04.30.08 Written by Vince Mancini

Is it white boy day?

In the past I know I’ve called Maxim nipple-free Playboy for stupid people, and I thought naming Sarah Jessica Parker ‘Unsexiest Woman Alive’ was pretty third grade (and that’s coming from me), but I’ve got to give it up to them for their article on the 15th anniversary of True Romance.

True Romance was Quentin Tarantino’s first script made into a film (and possibly his best), directed by Tony Scott, who sort of screwed up the whole thing with super tight 80s-style close-ups and the most mismatched musical score I’ve ever heard.  Anyway, the Maxim article has interviews with all the major players.  Sample:

Gary Oldman (Drexl Spivey, pimp): I hadn’t read the script, and knew nothing about it. Tony and I had tea at the Four Seasons and he said, “Look, I can’t really explain the plot. But Drexl’s a pimp who’s white but thinks he’s black.” That was all I needed to hear. I said, “I’ll do it.”

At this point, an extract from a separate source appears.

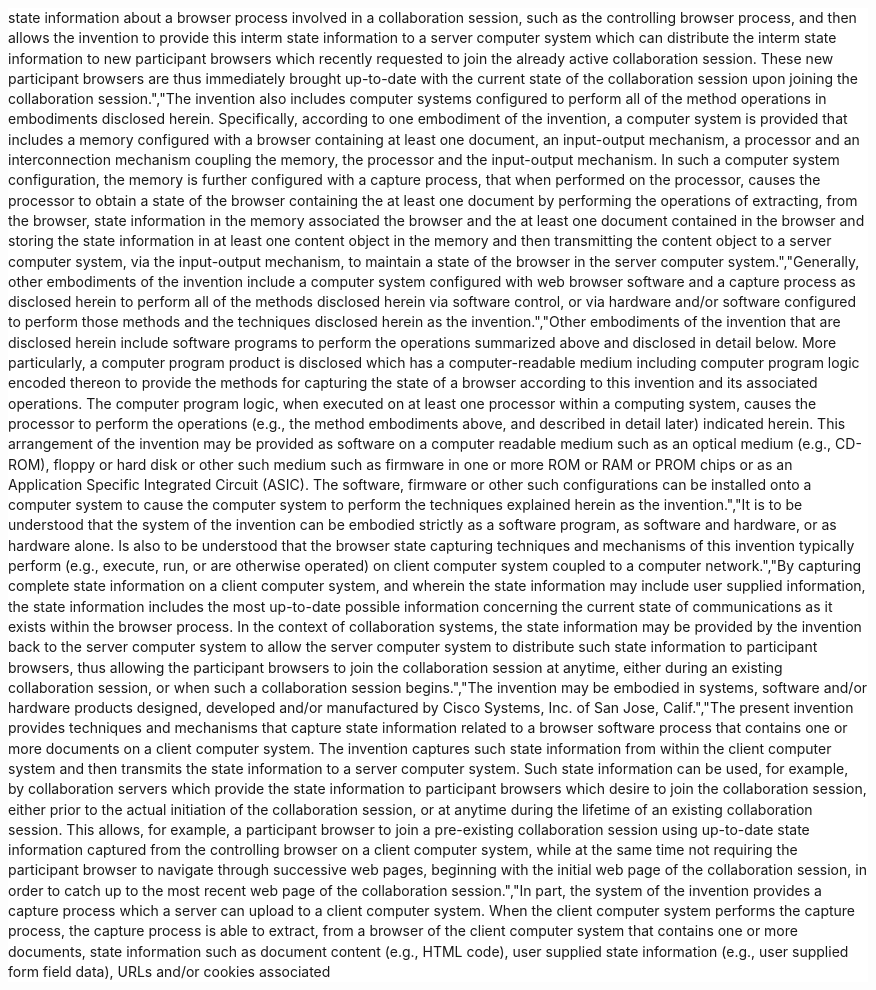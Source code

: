 state information about a browser process involved in a collaboration session, such as the controlling browser process, and then allows the invention to provide this interm state information to a server computer system which can distribute the interm state information to new participant browsers which recently requested to join the already active collaboration session. These new participant browsers are thus immediately brought up-to-date with the current state of the collaboration session upon joining the collaboration session.","The invention also includes computer systems configured to perform all of the method operations in embodiments disclosed herein. Specifically, according to one embodiment of the invention, a computer system is provided that includes a memory configured with a browser containing at least one document, an input-output mechanism, a processor and an interconnection mechanism coupling the memory, the processor and the input-output mechanism. In such a computer system configuration, the memory is further configured with a capture process, that when performed on the processor, causes the processor to obtain a state of the browser containing the at least one document by performing the operations of extracting, from the browser, state information in the memory associated the browser and the at least one document contained in the browser and storing the state information in at least one content object in the memory and then transmitting the content object to a server computer system, via the input-output mechanism, to maintain a state of the browser in the server computer system.","Generally, other embodiments of the invention include a computer system configured with web browser software and a capture process as disclosed herein to perform all of the methods disclosed herein via software control, or via hardware and\/or software configured to perform those methods and the techniques disclosed herein as the invention.","Other embodiments of the invention that are disclosed herein include software programs to perform the operations summarized above and disclosed in detail below. More particularly, a computer program product is disclosed which has a computer-readable medium including computer program logic encoded thereon to provide the methods for capturing the state of a browser according to this invention and its associated operations. The computer program logic, when executed on at least one processor within a computing system, causes the processor to perform the operations (e.g., the method embodiments above, and described in detail later) indicated herein. This arrangement of the invention may be provided as software on a computer readable medium such as an optical medium (e.g., CD-ROM), floppy or hard disk or other such medium such as firmware in one or more ROM or RAM or PROM chips or as an Application Specific Integrated Circuit (ASIC). The software, firmware or other such configurations can be installed onto a computer system to cause the computer system to perform the techniques explained herein as the invention.","It is to be understood that the system of the invention can be embodied strictly as a software program, as software and hardware, or as hardware alone. Is also to be understood that the browser state capturing techniques and mechanisms of this invention typically perform (e.g., execute, run, or are otherwise operated) on client computer system coupled to a computer network.","By capturing complete state information on a client computer system, and wherein the state information may include user supplied information, the state information includes the most up-to-date possible information concerning the current state of communications as it exists within the browser process. In the context of collaboration systems, the state information may be provided by the invention back to the server computer system to allow the server computer system to distribute such state information to participant browsers, thus allowing the participant browsers to join the collaboration session at anytime, either during an existing collaboration session, or when such a collaboration session begins.","The invention may be embodied in systems, software and\/or hardware products designed, developed and\/or manufactured by Cisco Systems, Inc. of San Jose, Calif.","The present invention provides techniques and mechanisms that capture state information related to a browser software process that contains one or more documents on a client computer system. The invention captures such state information from within the client computer system and then transmits the state information to a server computer system. Such state information can be used, for example, by collaboration servers which provide the state information to participant browsers which desire to join the collaboration session, either prior to the actual initiation of the collaboration session, or at anytime during the lifetime of an existing collaboration session. This allows, for example, a participant browser to join a pre-existing collaboration session using up-to-date state information captured from the controlling browser on a client computer system, while at the same time not requiring the participant browser to navigate through successive web pages, beginning with the initial web page of the collaboration session, in order to catch up to the most recent web page of the collaboration session.","In part, the system of the invention provides a capture process which a server can upload to a client computer system. When the client computer system performs the capture process, the capture process is able to extract, from a browser of the client computer system that contains one or more documents, state information such as document content (e.g., HTML code), user supplied state information (e.g., user supplied form field data), URLs and\/or cookies associated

Scott: Gary called me out of the blue and said, “I’ve got it. I know exactly who this guy is: He’s my drug dealer.”

Oldman: My drug dealer? Tony would fucking get me arrested, wouldn’t he? I’ve never had a drug dealer! I organized Drexl’s dreadlocks under my own steam. Then I went to a dentist who made the teeth. Then I thought about giving him a weird eye. I’m only in the film for about 10 minutes—I wanted to make my mark. I heard this gang of black kids outside my trailer and thought, That’s Drexl. I showed this kid my lines and said, “Does this seem authentic?” He changed some words. He said, “That don’t fly. Drexl wouldn’t say ‘titties’; he’d say ‘breasteses.’ ”

Tarantino: Those kids were clowning him, and he believed them because he didn’t know any better. Because he’s British.

Anyway, great article, I highly recommend checking it out.  But then, what do I know, I’m just a handsome racecar driver with nothing to lose.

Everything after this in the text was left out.